REQUIREMENT: Lines before the one containing "- Add comments" are excluded; reproduce that line and all lines after it in the entries below, exactly.

[Stored records]
* * * * * * * * *

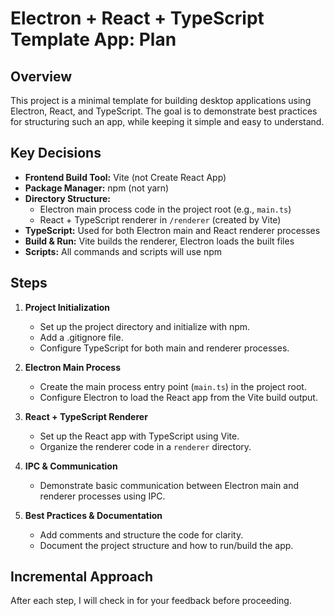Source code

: # Electron + React + TypeScript Template App: Plan

## Overview
This project is a minimal template for building desktop applications using Electron, React, and TypeScript. The goal is to demonstrate best practices for structuring such an app, while keeping it simple and easy to understand.

## Key Decisions
- **Frontend Build Tool:** Vite (not Create React App)
- **Package Manager:** npm (not yarn)
- **Directory Structure:**
  - Electron main process code in the project root (e.g., `main.ts`)
  - React + TypeScript renderer in `/renderer` (created by Vite)
- **TypeScript:** Used for both Electron main and React renderer processes
- **Build & Run:** Vite builds the renderer, Electron loads the built files
- **Scripts:** All commands and scripts will use npm

## Steps

1. **Project Initialization**
   - Set up the project directory and initialize with npm.
   - Add a .gitignore file.
   - Configure TypeScript for both main and renderer processes.

2. **Electron Main Process**
   - Create the main process entry point (`main.ts`) in the project root.
   - Configure Electron to load the React app from the Vite build output.

3. **React + TypeScript Renderer**
   - Set up the React app with TypeScript using Vite.
   - Organize the renderer code in a `renderer` directory.

4. **IPC & Communication**
   - Demonstrate basic communication between Electron main and renderer processes using IPC.

5. **Best Practices & Documentation**
   - Add comments and structure the code for clarity.
   - Document the project structure and how to run/build the app.

## Incremental Approach
After each step, I will check in for your feedback before proceeding.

* * * * * * * * *

ANSWER BOX:
   - Add comments and structure the code for clarity.
   - Document the project structure and how to run/build the app.

## Incremental Approach
After each step, I will check in for your feedback before proceeding.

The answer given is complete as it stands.